→ EXERCISE REQUIREMENTS: Filter the entries down to the lines holding "attach", then copy those lines.

+---+

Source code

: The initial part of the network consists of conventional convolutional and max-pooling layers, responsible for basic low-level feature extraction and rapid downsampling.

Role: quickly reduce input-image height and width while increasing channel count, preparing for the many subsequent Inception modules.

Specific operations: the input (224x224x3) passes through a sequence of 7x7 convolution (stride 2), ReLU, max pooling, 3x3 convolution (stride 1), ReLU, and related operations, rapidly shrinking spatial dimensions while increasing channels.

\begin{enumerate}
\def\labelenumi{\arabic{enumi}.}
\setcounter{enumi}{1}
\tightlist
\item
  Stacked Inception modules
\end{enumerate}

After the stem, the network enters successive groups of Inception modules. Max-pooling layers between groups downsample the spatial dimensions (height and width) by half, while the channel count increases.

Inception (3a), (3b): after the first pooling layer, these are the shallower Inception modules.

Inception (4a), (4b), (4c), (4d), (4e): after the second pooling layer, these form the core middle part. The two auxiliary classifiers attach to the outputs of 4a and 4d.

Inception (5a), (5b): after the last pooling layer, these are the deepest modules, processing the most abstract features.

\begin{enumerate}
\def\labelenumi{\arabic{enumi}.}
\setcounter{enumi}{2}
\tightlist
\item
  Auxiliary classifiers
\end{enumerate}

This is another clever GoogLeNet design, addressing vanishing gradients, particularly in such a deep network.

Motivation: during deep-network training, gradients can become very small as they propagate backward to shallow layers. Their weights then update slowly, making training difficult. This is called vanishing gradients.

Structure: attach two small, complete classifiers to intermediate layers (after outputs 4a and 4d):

+---+

→ REPLY TO THE TASK:
Inception (4a), (4b), (4c), (4d), (4e): after the second pooling layer, these form the core middle part. The two auxiliary classifiers attach to the outputs of 4a and 4d.
Structure: attach two small, complete classifiers to intermediate layers (after outputs 4a and 4d):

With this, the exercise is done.